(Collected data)
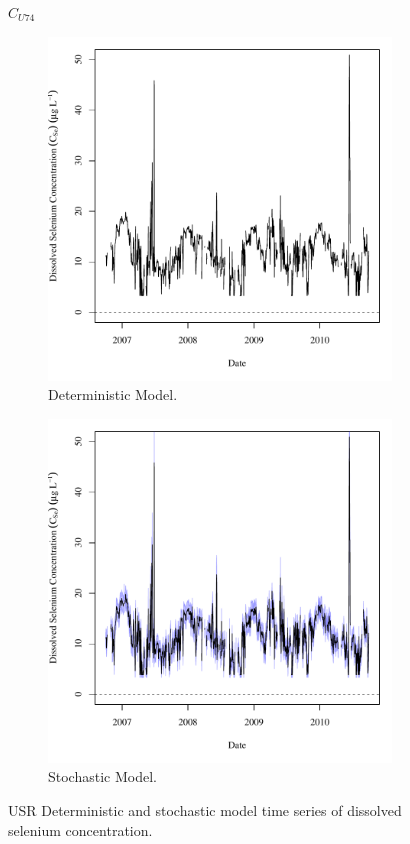 \subfiguremid
\begin{landscape}
	\begin{figure}
		$ C_{U74} $
		\begin{subfigure}{0.7\textwidth}
			\centering
			\includegraphics[width=\tableCustomSize]{"Figures/Results_USR/Deterministic/c TS CAN"}
			\caption{Deterministic Model.}
		\end{subfigure}%
		\begin{subfigure}{0.7\textwidth}
			\centering
			\includegraphics[width=\tableCustomSize]{"Figures/Results_USR/Stochastic/c TS CAN"}
			\caption{Stochastic Model.}
		\end{subfigure}
		\caption{USR Deterministic and stochastic model time series of dissolved selenium concentration.}
	\end{figure}
\end{landscape}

Task goal: From the first line to the last, retype the data above exactly, but not its images.

Output for this task:
 \subfiguremid
\begin{landscape}
	\begin{figure}
		$ C_{U74} $
		\begin{subfigure}{0.7\textwidth}
			\centering
			\includegraphics[width=\tableCustomSize]{"Figures/Results_USR/Deterministic/c TS CAN"}
			\caption{Deterministic Model.}
		\end{subfigure}%
		\begin{subfigure}{0.7\textwidth}
			\centering
			\includegraphics[width=\tableCustomSize]{"Figures/Results_USR/Stochastic/c TS CAN"}
			\caption{Stochastic Model.}
		\end{subfigure}
		\caption{USR Deterministic and stochastic model time series of dissolved selenium concentration.}
	\end{figure}
\end{landscape}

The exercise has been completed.